FIG. 1 shows a transparent element system.
FIG. 2 shows a transparent element system.
FIG. 3 shows a transparent element system.
FIG. 4 shows a refrigerating device.
FIG. 5 shows a refrigerating device.
FIG. 6 shows a refrigerating device.
[0019] For brevity and illustrative purposes, the present application mainly refers to its
exemplary embodiments to describe the principles of the present application. However,
those skilled in the art will readily recognize that the same principles can be equally
applied to all types of transparent element systems and refrigerating devices comprising
transparent element systems, and these same or similar principles can be implemented
therein, any such changes do not depart from the true spirit and scope of the present
application.
[0020] As discussed herein, a transparent element system is provided. This transparent element
system can be used, for example, in refrigerating devices, serving as a transparent
sliding door or an open door of the refrigerating device. As shown in FIG. 1, the
transparent element system 10 comprises a transparent element 101, a power receiving
unit 102 and a heating unit 103. Wherein, the transparent element 101 is configured
to allow light to penetrate, thereby allowing objects on the other side to be observed
from the transparent element 101. In some embodiments of the present application,
the transparent element 101 may be glass, tempered glass, plexiglass, coated glass
(also known as Low-E glass), etc., or may be other transparent/translucent materials
that can serve as air barrier/heat preservation but at least ensure certain optical
penetration.
[0021] The power receiving unit 102 of the transparent element system 10 is configured to
receive power in a wireless manner. The power receiving unit 102 can be composed of
a receiving coil and a corresponding processing circuit. The power receiving unit
102 can receive the power of the power and frequency meeting the preset requirements
and use it as an energy source for other components of the transparent element system
10. The power receiving unit 102 can be configured as a wireless power receiving device
that meets existing standards (for example, Qi) as needed, it can also be a wireless
power receiving device that meets industrial or commercial de facto standards, and
it can also be a customized wireless power receiving device that meets specific needs.

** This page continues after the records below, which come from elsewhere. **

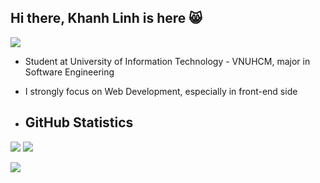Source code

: ## Hi there, Khanh Linh is here 😸
![](https://komarev.com/ghpvc/?username=khanhlinh1406&color=brightgreen)
* Student at University of Information Technology - VNUHCM, major in Software Engineering
* I strongly focus on Web Development, especially in front-end side

* ## GitHub Statistics
![](https://github-readme-stats.vercel.app/api/top-langs/?username=khanhlinh1406&layout=compact)
![](https://github-readme-stats.vercel.app/api?username=khanhlinh1406&show_icons=true&locale=en)

![](http://github-profile-summary-cards.vercel.app/api/cards/profile-details?username=khanhlinh1406)
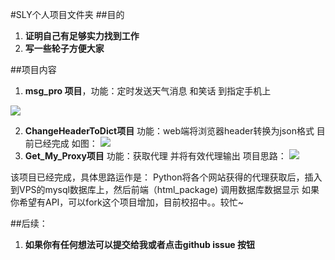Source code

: #SLY个人项目文件夹
##目的
1. **证明自己有足够实力找到工作**
2. **写一些轮子方便大家**

##项目内容
1. **msg_pro 项目**，功能：定时发送天气消息 和笑话 到指定手机上

![](http://www.songluyi.com/wp-content/uploads/2016/10/QQ图片20161006173357.png)

2. **ChangeHeaderToDict项目** 功能：web端将浏览器header转换为json格式 目前已经完成
如图：
![](http://www.songluyi.com/wp-content/uploads/2016/09/QQ%E6%88%AA%E5%9B%BE20160920194200.png)
3. **Get_My_Proxy项目** 功能：获取代理 并将有效代理输出
项目思路：
![](http://www.songluyi.com/wp-content/uploads/2016/09/QQ%E6%88%AA%E5%9B%BE20160922111023.png)

该项目已经完成，具体思路运作是：
Python将各个网站获得的代理获取后，插入到VPS的mysql数据库上，然后前端（html_package) 调用数据库数据显示
如果你希望有API，可以fork这个项目增加，目前校招中。。较忙~

##后续：
1. **如果你有任何想法可以提交给我或者点击github issue 按钮**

In some examples of the present application, although the power receiving unit 102
needs to be used in conjunction with the power transmitting unit, the power transmitting
unit is not necessarily used as a component of the transparent element system 10.
[0022] The heating unit 103 of the transparent element system 10 is attached to the transparent
element 101, and is electrically connected to the power receiving unit 102 (not shown
in the figure). At the same time, the heating unit 103 heats the transparent element
101 by using the power received by the power receiving unit 102. In some examples,
the heating unit 103 is attached to one side surface of the transparent element 101,
but the present application does not limit the way the heating unit 103 is attached
to the transparent element 101, as long as the heating unit 103 can move relative
to the transparent element 101 and heat the transparent element 101 (comprising its
surface). The heating range of the transparent element 101 by the heating unit 103
can cover the entire surface, part of the surface, a designated area on the surface,
etc. of the transparent element 101 as needed. The heating range in some examples
of the present application refers to the range that the heating unit 103 can thermodynamically
affect, and it is not necessary for the heating unit 103 to be in direct contact with
all of these ranges.
[0023] The heating unit 103 of the transparent element system 10 is electrically connected
to the power receiving unit 102. The electrical connection in the example of the present
application refers to a connection method that can realize power transmission. For
example, in order to prevent the heating element of the heating unit 103 from heating
and affecting the working efficiency of the power receiving unit 102, the heating
unit 103 may be connected to the power receiving unit 102 via a length of wire. In
addition, if the heating element generates heat without significantly affecting the
working efficiency of the power receiving unit 102, the heating element of the heating
unit 103 as the conductor itself can also be directly connected to the power receiving
unit 102 without a wire.
[0024] The power received by the power receiving unit 102 will be used as a power source
for the heating unit 103 after processing, and the heating unit 103 itself can generate
heat accordingly to heat the transparent element 101 (comprising its surface). Therefore,
the water vapor condensate on the surface of the transparent element 101 will volatilize
due to heat, so that the light transmittance of the transparent element 101 will also
increase. As shown in FIG. 2, in some embodiments of the present application, the
transparent element 101 comprises a plurality of perspective layered structures (the
cross-sectional structure of the transparent element 101 shown in FIG. 1). The transparent
element 101 shown in the figure comprises a three-layer structure, in which a first
layer 101-1 is a hard glass layer, a second layer 101-2 is a glue layer, and a third
layer 101-3 is a hard glass layer. The first layer 101-1 and the third layer 101-3
are glued together by the second layer 101-2 to form a complete transparent element
101. The heating unit 103 is arranged among a plurality of perspective layered structures.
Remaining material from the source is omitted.